There's something like righteous rage, protective rage, taking care of threats no matter what it takes... and preying on the vulnerable. They're very different.

I don't think you're a hypocrite. ;) You're a critical thinker with an open heart.

I'm not talking souls / mercy / whichever it is honestly. All I'm talking is choice. Choice that isn't coerced. Choise that is made of a free will. Metaphysics don't have much to do with that in my opinion.

I believe in human rights. Wouldn't be at the point of my life if I didn't. In the same time, there are people acutely risky for dozens of other people. And if I believe in something more than human rights looking right in discussions? It's actual applicance of human rights for people who have been denied them their whole lives. Who have been forced to acts deemed inhumane. Who have been hurt profoundly just for who they are. Who are systematically hurt. Who cannot defend themselves. Who don't even have the idea they could defend themselves. Who disappear and die an ugly death without any justice. Not who did it to them.

Some people remove themselves from humanity by their choices. (And again, choice is a complicated matter. Not enough complicated though to not be figurable. The example of psychopaths? I wouldn't know about psychopaths specifically, we don't mesh well at all. Sociopaths though? They're able to mentally and intellectually reason what is less harmful and more harmful and what are societies expectations of appropriate behavior. There are checks of control. There IS understanding of some things considered basics.)
 
To try to get this down briefly;

If in the heat of the moment, someone causes serious harm to a person as they save another who is being victimized, that is one thing.

To do the same harm as an act of revenge or retribution when it wasn't you being harmed - is something very different.

Taking the biblical, the mosaic law "eye for eye", and new testament "turn the other cheek", are not incompatible.

In the biblical and in many customary law systems (but not in our present positivistic legal framework) The victim, or their representative, is welcome to take actions of retribution - up to, but not exceeding, what was done to them (eye for eye - tooth for tooth).
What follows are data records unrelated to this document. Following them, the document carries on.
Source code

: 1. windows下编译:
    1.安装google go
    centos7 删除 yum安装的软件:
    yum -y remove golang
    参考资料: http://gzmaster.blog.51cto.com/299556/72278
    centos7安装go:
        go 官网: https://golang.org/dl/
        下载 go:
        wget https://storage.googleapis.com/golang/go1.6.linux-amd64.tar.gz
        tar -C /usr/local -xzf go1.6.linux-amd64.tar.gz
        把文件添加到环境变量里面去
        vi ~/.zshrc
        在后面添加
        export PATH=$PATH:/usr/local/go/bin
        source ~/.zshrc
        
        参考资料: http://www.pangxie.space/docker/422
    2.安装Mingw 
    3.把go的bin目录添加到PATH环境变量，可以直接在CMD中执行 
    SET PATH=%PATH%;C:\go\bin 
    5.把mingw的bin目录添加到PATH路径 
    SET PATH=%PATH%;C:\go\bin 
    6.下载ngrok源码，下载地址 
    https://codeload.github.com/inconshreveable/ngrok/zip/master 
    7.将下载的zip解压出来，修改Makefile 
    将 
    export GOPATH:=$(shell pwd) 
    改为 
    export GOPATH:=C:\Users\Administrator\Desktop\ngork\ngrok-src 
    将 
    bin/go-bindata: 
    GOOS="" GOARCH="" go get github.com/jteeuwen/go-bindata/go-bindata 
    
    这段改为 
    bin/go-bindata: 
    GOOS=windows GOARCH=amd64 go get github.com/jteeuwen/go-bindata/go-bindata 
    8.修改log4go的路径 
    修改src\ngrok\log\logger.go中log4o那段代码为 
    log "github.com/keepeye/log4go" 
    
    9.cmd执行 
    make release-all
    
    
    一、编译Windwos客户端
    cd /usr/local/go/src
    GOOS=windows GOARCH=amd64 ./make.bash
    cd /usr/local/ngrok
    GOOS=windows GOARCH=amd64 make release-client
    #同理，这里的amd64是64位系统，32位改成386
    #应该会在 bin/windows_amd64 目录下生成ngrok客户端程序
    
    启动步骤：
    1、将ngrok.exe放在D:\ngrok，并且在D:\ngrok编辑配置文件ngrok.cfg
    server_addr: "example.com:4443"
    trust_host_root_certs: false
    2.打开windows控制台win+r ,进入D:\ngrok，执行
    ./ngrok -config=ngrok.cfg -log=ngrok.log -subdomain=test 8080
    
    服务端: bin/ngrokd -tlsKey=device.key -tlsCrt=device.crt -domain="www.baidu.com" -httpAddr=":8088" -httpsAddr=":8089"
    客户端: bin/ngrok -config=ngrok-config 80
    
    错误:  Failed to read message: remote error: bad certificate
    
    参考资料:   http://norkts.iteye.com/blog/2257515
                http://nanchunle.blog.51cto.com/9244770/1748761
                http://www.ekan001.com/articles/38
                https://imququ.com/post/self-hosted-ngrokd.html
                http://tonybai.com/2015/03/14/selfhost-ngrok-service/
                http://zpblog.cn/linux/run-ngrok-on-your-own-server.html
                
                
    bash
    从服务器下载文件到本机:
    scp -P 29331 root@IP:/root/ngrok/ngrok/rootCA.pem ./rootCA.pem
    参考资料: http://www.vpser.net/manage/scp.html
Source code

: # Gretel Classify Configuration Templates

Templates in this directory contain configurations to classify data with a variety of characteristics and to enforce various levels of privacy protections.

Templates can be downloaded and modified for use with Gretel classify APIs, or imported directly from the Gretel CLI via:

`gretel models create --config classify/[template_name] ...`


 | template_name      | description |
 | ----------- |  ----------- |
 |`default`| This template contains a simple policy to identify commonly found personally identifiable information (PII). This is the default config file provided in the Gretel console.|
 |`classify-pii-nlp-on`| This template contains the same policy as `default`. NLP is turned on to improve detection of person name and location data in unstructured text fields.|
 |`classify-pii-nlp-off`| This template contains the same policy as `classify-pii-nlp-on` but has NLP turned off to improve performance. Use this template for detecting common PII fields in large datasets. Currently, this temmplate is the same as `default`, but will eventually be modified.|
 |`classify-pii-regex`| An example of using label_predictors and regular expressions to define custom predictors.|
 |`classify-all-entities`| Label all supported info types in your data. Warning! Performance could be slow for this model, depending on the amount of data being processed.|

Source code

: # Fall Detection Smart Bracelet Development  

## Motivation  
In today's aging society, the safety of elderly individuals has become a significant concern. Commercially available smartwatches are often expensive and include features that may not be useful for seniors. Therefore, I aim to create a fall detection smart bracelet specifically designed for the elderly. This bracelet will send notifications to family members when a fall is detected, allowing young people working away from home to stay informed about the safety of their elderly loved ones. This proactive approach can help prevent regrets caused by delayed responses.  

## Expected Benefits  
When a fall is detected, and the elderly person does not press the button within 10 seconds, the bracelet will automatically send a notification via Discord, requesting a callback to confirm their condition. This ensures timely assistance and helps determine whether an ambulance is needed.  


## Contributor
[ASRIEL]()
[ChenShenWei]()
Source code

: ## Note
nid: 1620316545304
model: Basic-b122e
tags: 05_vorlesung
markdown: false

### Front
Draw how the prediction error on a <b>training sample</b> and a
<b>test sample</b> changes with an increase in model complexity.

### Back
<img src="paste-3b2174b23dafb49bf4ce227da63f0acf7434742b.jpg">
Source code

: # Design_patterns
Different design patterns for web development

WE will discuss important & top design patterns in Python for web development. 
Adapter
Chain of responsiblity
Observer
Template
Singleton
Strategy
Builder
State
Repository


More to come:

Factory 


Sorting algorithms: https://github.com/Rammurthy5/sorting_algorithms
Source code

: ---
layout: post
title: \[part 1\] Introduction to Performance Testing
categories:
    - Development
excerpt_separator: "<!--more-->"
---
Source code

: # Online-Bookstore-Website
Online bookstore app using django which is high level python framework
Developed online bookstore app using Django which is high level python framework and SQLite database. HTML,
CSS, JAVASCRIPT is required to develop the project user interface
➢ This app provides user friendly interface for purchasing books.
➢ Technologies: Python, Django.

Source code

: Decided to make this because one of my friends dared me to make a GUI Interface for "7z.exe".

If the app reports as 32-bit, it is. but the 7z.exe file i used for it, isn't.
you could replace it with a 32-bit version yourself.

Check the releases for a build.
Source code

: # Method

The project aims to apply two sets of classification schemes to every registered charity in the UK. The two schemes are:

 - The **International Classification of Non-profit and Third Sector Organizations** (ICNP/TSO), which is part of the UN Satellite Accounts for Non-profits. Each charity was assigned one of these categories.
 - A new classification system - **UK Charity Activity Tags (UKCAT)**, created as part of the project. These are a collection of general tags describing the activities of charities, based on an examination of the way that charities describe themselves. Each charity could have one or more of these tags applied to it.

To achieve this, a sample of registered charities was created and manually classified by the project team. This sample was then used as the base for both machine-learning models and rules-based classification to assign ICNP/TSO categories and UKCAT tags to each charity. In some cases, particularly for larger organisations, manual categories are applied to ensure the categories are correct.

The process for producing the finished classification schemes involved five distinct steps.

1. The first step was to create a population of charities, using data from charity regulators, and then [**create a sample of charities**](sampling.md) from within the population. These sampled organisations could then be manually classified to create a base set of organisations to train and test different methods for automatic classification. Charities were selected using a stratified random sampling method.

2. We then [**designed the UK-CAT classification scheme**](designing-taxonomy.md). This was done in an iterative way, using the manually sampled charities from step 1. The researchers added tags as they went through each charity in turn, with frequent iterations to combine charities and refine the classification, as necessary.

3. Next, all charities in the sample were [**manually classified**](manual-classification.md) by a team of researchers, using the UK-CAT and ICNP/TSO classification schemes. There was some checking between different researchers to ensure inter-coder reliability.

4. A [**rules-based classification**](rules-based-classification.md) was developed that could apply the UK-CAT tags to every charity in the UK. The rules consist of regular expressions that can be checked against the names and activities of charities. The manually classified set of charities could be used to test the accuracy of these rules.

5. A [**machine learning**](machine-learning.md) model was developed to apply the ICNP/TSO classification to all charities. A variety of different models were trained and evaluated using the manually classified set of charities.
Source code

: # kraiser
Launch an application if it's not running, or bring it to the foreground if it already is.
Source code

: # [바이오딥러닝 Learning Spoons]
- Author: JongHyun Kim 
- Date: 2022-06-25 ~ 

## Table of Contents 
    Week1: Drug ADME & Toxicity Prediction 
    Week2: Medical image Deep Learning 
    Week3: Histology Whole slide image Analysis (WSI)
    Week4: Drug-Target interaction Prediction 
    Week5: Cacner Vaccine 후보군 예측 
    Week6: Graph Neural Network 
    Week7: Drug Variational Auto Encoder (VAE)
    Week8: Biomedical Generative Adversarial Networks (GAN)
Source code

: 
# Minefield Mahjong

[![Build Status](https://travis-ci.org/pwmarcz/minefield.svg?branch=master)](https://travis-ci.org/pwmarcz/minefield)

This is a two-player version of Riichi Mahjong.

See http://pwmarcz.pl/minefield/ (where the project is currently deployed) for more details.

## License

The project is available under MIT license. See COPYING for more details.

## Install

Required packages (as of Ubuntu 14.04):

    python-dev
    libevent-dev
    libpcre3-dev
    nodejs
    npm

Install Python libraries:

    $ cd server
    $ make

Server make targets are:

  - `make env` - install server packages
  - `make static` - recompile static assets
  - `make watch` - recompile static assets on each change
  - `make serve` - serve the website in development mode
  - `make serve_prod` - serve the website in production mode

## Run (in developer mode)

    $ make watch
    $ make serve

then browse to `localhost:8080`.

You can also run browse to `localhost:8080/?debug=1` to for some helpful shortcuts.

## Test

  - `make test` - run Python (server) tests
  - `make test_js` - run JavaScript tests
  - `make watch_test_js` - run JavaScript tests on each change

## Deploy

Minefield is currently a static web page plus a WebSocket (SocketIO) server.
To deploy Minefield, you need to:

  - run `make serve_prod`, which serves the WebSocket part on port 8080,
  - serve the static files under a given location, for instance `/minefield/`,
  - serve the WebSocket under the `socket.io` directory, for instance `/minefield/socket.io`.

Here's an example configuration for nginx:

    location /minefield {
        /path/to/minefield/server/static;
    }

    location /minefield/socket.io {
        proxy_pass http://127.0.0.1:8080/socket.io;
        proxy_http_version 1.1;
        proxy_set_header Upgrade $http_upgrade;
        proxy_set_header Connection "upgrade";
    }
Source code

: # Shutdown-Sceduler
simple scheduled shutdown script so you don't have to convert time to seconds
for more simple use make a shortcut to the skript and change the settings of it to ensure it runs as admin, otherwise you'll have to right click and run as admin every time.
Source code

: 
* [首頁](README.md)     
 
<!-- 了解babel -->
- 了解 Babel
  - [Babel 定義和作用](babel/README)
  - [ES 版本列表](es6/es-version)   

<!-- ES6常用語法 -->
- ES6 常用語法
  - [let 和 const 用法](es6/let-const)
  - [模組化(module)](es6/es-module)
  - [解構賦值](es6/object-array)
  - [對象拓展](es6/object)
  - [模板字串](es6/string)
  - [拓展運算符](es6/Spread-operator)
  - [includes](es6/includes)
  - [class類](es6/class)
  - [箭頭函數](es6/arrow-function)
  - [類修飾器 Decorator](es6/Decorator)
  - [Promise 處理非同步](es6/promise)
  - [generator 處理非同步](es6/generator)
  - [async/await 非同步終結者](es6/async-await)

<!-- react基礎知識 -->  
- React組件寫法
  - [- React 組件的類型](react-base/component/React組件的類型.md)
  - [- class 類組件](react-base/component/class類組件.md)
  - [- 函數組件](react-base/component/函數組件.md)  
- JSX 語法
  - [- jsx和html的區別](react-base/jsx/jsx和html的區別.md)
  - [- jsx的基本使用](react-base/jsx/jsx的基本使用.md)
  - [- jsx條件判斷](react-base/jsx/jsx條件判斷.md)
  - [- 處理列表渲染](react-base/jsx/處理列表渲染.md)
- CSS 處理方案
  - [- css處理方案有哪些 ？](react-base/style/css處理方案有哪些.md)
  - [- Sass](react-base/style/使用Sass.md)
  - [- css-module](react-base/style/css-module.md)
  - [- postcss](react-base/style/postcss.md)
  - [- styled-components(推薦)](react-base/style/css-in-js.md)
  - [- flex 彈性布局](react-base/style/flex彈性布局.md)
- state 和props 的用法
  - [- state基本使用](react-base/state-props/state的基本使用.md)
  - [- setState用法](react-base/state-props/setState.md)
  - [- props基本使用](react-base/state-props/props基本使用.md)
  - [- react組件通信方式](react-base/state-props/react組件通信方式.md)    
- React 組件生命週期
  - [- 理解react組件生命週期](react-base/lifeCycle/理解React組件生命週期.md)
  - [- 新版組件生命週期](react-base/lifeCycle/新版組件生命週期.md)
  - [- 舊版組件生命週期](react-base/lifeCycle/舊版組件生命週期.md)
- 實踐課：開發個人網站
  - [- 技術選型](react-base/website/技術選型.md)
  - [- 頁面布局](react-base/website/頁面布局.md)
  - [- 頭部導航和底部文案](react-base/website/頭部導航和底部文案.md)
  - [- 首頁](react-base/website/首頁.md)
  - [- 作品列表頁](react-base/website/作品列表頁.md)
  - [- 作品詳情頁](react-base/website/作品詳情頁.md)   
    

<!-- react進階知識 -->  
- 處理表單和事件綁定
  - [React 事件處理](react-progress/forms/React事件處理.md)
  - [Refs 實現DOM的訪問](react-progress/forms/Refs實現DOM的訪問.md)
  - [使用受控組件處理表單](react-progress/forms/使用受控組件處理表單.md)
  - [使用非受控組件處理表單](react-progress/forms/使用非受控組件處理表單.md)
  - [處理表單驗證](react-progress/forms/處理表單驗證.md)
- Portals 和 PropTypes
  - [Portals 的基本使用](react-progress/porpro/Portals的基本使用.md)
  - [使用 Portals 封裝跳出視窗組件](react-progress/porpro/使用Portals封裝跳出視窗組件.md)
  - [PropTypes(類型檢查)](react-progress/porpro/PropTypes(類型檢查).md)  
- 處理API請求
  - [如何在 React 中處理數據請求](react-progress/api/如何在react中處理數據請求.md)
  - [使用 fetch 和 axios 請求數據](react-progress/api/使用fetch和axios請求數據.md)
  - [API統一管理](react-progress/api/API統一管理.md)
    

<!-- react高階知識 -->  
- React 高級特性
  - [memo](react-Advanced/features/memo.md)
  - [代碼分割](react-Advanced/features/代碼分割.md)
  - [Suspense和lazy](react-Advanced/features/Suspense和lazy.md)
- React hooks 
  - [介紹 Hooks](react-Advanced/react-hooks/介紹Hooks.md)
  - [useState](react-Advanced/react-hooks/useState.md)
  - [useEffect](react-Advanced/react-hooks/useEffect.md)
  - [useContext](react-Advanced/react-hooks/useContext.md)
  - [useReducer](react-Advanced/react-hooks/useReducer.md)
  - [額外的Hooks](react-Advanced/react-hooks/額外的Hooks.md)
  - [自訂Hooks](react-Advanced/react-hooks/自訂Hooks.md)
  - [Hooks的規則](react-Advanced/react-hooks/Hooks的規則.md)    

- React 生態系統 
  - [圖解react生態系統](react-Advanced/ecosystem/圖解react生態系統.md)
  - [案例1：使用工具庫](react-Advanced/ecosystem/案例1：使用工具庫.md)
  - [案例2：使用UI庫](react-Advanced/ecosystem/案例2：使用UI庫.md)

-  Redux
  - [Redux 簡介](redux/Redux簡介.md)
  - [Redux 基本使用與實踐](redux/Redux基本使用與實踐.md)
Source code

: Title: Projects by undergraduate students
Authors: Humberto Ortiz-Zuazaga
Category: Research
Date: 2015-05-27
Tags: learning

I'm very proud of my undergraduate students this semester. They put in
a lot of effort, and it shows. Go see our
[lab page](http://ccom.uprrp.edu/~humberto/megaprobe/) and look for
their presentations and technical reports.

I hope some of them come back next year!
If they exceed, then they themselves become the perpetrator of an unjustified assault. (a very different interpretation to Ghandi's execrable; "An eye for an eye just makes the whole world blind").

All of the customary law systems that I have read up about, would prefer that one or more cool headed mediators look at what has happened, and seek to placate the injured party and make them as whole again as possible, with compensation from the offending party and their insurers (in customary law systems, whether Anglo-Saxon England, Medievel Ireland, the Israelites described in the book of judges, or the present day Somali Clans - every individual in a society is a member of an insurance group, so even if the offender absconds, the adjudged compensation will still be paid by their insurance group). Obviously in the case of child rape, "making whole again" is not possible, but an agreement on compensation is still possible - in so far that it is the price necessary to buy off retribution.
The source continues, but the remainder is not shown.